- IOC nation: ALG
- National flag: Algeria
- Sport: Athletics

HISTORY
- Year of formation: 1963

AFFILIATIONS
- International federation: World Athletics (WA)
- WA member since: 1963
- Continental association: Confederation of African Athletics
- National Olympic Committee: Algerian Olympic Committee

ELECTED
- President: Yacine Louail
- Address: BP n°61, 16302 Dely Ibrahim, Algiers;

= Algerian Athletics Federation =

Governing body for athletics in Algeria

The Algerian Athletics Federation (الاتحادية الجزائرية لألعاب القوى) is the national governing body for the sport of athletics (including track and field and cross country) in Algeria, recognised by the IAAF and also a member of Confederation of African Athletics.
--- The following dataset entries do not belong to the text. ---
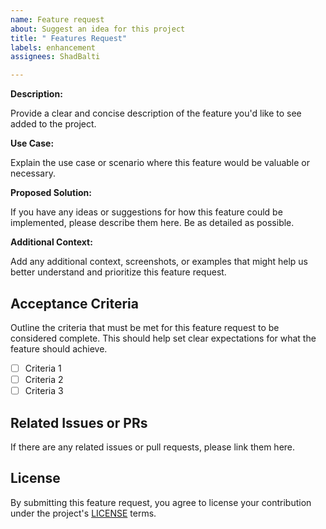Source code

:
 ```yaml
---
name: Feature request
about: Suggest an idea for this project
title: " Features Request"
labels: enhancement
assignees: ShadBalti

---
```


**Description:**

Provide a clear and concise description of the feature you'd like to see added to the project.

**Use Case:**

Explain the use case or scenario where this feature would be valuable or necessary.

**Proposed Solution:**

If you have any ideas or suggestions for how this feature could be implemented, please describe them here. Be as detailed as possible.

**Additional Context:**

Add any additional context, screenshots, or examples that might help us better understand and prioritize this feature request.

## Acceptance Criteria

Outline the criteria that must be met for this feature request to be considered complete. This should help set clear expectations for what the feature should achieve.

- [ ] Criteria 1
- [ ] Criteria 2
- [ ] Criteria 3

## Related Issues or PRs

If there are any related issues or pull requests, please link them here.

## License

By submitting this feature request, you agree to license your contribution under the project's [LICENSE](LICENSE) terms.
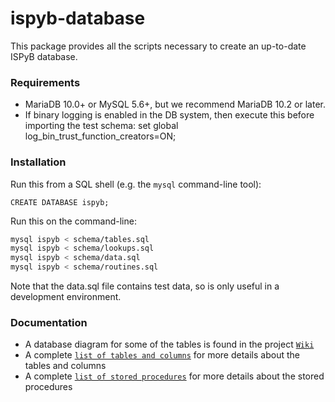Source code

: # ispyb-database

This package provides all the scripts necessary to create an up-to-date ISPyB
database.

### Requirements
* MariaDB 10.0+ or MySQL 5.6+, but we recommend MariaDB 10.2 or later.
* If binary logging is enabled in the DB system, then execute this before
importing the test schema: set global log_bin_trust_function_creators=ON;

### Installation
Run this from a SQL shell (e.g. the `mysql` command-line tool):
```mysql
CREATE DATABASE ispyb;
```

Run this on the command-line:
```bash
mysql ispyb < schema/tables.sql
mysql ispyb < schema/lookups.sql
mysql ispyb < schema/data.sql
mysql ispyb < schema/routines.sql
```
Note that the data.sql file contains test data, so is only useful in a development environment.

### Documentation
* A database diagram for some of the tables is found in the project [```Wiki```](https://github.com/DiamondLightSource/ispyb-database/wiki)
* A complete [```list of tables and columns```](https://github.com/DiamondLightSource/ispyb-database/blob/master/doc/list_of_tables_and_columns.rst) for more details about the tables and columns
* A complete [```list of stored procedures```](https://github.com/DiamondLightSource/ispyb-database/blob/master/doc/list_of_procs.rst) for more details about the stored procedures
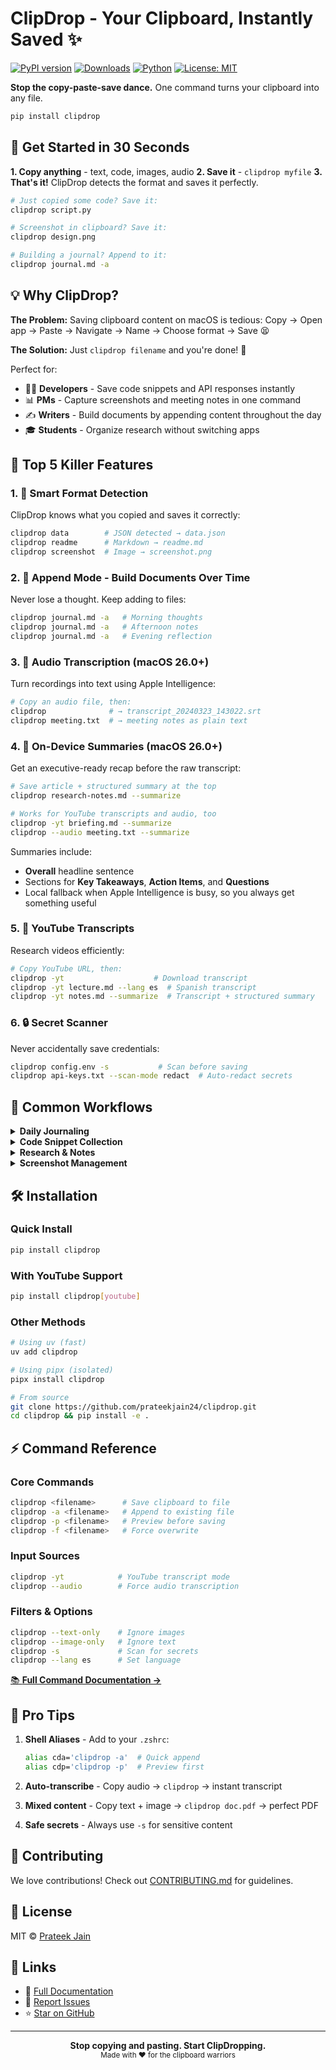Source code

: # ClipDrop - Your Clipboard, Instantly Saved ✨

[![PyPI version](https://badge.fury.io/py/clipdrop.svg)](https://badge.fury.io/py/clipdrop)
[![Downloads](https://img.shields.io/pypi/dm/clipdrop.svg)](https://pypistats.org/packages/clipdrop)
[![Python](https://img.shields.io/pypi/pyversions/clipdrop.svg)](https://pypi.org/project/clipdrop/)
[![License: MIT](https://img.shields.io/badge/License-MIT-yellow.svg)](https://opensource.org/licenses/MIT)

**Stop the copy-paste-save dance.** One command turns your clipboard into any file.

```bash
pip install clipdrop
```

## 🚀 Get Started in 30 Seconds

**1. Copy anything** - text, code, images, audio
**2. Save it** - `clipdrop myfile`
**3. That's it!** ClipDrop detects the format and saves it perfectly.

```bash
# Just copied some code? Save it:
clipdrop script.py

# Screenshot in clipboard? Save it:
clipdrop design.png

# Building a journal? Append to it:
clipdrop journal.md -a
```

## 💡 Why ClipDrop?

**The Problem:** Saving clipboard content on macOS is tedious:
Copy → Open app → Paste → Navigate → Name → Choose format → Save 😫

**The Solution:** Just `clipdrop filename` and you're done! 🎉

Perfect for:
- 👨‍💻 **Developers** - Save code snippets and API responses instantly
- 📊 **PMs** - Capture screenshots and meeting notes in one command
- ✍️ **Writers** - Build documents by appending content throughout the day
- 🎓 **Students** - Organize research without switching apps

## 🎯 Top 5 Killer Features

### 1. 🧠 **Smart Format Detection**
ClipDrop knows what you copied and saves it correctly:
```bash
clipdrop data        # JSON detected → data.json
clipdrop readme      # Markdown → readme.md
clipdrop screenshot  # Image → screenshot.png
```

### 2. 📝 **Append Mode** - Build Documents Over Time
Never lose a thought. Keep adding to files:
```bash
clipdrop journal.md -a   # Morning thoughts
clipdrop journal.md -a   # Afternoon notes
clipdrop journal.md -a   # Evening reflection
```

### 3. 🎵 **Audio Transcription** (macOS 26.0+)
Turn recordings into text using Apple Intelligence:
```bash
# Copy an audio file, then:
clipdrop              # → transcript_20240323_143022.srt
clipdrop meeting.txt  # → meeting notes as plain text
```

### 4. 🤖 **On-Device Summaries** (macOS 26.0+)
Get an executive-ready recap before the raw transcript:
```bash
# Save article + structured summary at the top
clipdrop research-notes.md --summarize

# Works for YouTube transcripts and audio, too
clipdrop -yt briefing.md --summarize
clipdrop --audio meeting.txt --summarize
```
Summaries include:
- **Overall** headline sentence
- Sections for **Key Takeaways**, **Action Items**, and **Questions**
- Local fallback when Apple Intelligence is busy, so you always get something useful

### 5. 🎥 **YouTube Transcripts**
Research videos efficiently:
```bash
# Copy YouTube URL, then:
clipdrop -yt                    # Download transcript
clipdrop -yt lecture.md --lang es  # Spanish transcript
clipdrop -yt notes.md --summarize  # Transcript + structured summary
```

### 6. 🔒 **Secret Scanner**
Never accidentally save credentials:
```bash
clipdrop config.env -s           # Scan before saving
clipdrop api-keys.txt --scan-mode redact  # Auto-redact secrets
```

## 📖 Common Workflows

<details>
<summary><b>Daily Journaling</b></summary>

```bash
# Start your day
echo "Morning thoughts..." | pbcopy
clipdrop journal.md -a

# Add throughout the day
clipdrop journal.md -a

# Review before saving
clipdrop journal.md -a -p
```
</details>

<details>
<summary><b>Code Snippet Collection</b></summary>

```bash
# Save useful code snippets
clipdrop snippets.py -a

# Preview before adding
clipdrop snippets.py -a -p

# Force overwrite when needed
clipdrop snippets.py -f
```
</details>

<details>
<summary><b>Research & Notes</b></summary>

```bash
# Save web content as PDF
clipdrop article.pdf

# Download YouTube lectures
clipdrop -yt lecture.md
clipdrop -yt lecture.md --summarize

# Build research document
clipdrop research.md -a

# Append AI summary (macOS 26.0+)
clipdrop research.md --summarize
```
</details>

<details>
<summary><b>Screenshot Management</b></summary>

```bash
# Quick save
clipdrop screenshot.png

# Preview dimensions first
clipdrop mockup.png -p

# Save only the image (ignore text)
clipdrop design.png --image-only
```
</details>

## 🛠️ Installation

### Quick Install
```bash
pip install clipdrop
```

### With YouTube Support
```bash
pip install clipdrop[youtube]
```

### Other Methods
```bash
# Using uv (fast)
uv add clipdrop

# Using pipx (isolated)
pipx install clipdrop

# From source
git clone https://github.com/prateekjain24/clipdrop.git
cd clipdrop && pip install -e .
```

## ⚡ Command Reference

### Core Commands
```bash
clipdrop <filename>      # Save clipboard to file
clipdrop -a <filename>   # Append to existing file
clipdrop -p <filename>   # Preview before saving
clipdrop -f <filename>   # Force overwrite
```

### Input Sources
```bash
clipdrop -yt            # YouTube transcript mode
clipdrop --audio        # Force audio transcription
```

### Filters & Options
```bash
clipdrop --text-only    # Ignore images
clipdrop --image-only   # Ignore text
clipdrop -s             # Scan for secrets
clipdrop --lang es      # Set language
```

[📚 **Full Command Documentation →**](./usage.md)

## 🎯 Pro Tips

1. **Shell Aliases** - Add to your `.zshrc`:
   ```bash
   alias cda='clipdrop -a'  # Quick append
   alias cdp='clipdrop -p'  # Preview first
   ```

2. **Auto-transcribe** - Copy audio → `clipdrop` → instant transcript

3. **Mixed content** - Copy text + image → `clipdrop doc.pdf` → perfect PDF

4. **Safe secrets** - Always use `-s` for sensitive content

## 🤝 Contributing

We love contributions! Check out [CONTRIBUTING.md](./CONTRIBUTING.md) for guidelines.

## 📄 License

MIT © [Prateek Jain](https://github.com/prateekjain24)

## 🔗 Links

- 📖 [Full Documentation](./usage.md)
- 🐛 [Report Issues](https://github.com/prateekjain24/clipdrop/issues)
- ⭐ [Star on GitHub](https://github.com/prateekjain24/clipdrop)

---

<p align="center">
  <b>Stop copying and pasting. Start ClipDropping.</b><br>
  <sub>Made with ❤️ for the clipboard warriors</sub>
</p>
The association is based in Algiers.

==History==
After Algeria's independence in 1962, the task of structuring Algerian sport was given to Mahmoud Abdoun with the help of Mustapha Agoulmine and Tayeb Mghezzi Chaâ, they founded the Algerian Athletics Federation, of which Mustapha Agoulmine became the first president.

It has been affiliated to the World Athletics called formally the International Association of Athletics Federations since 1963, and since 1974, it has been an active member of the Confederation of African Athletics (CAA) which manages competitions at the continental level. It is also a member of the Arab Athletics Federation.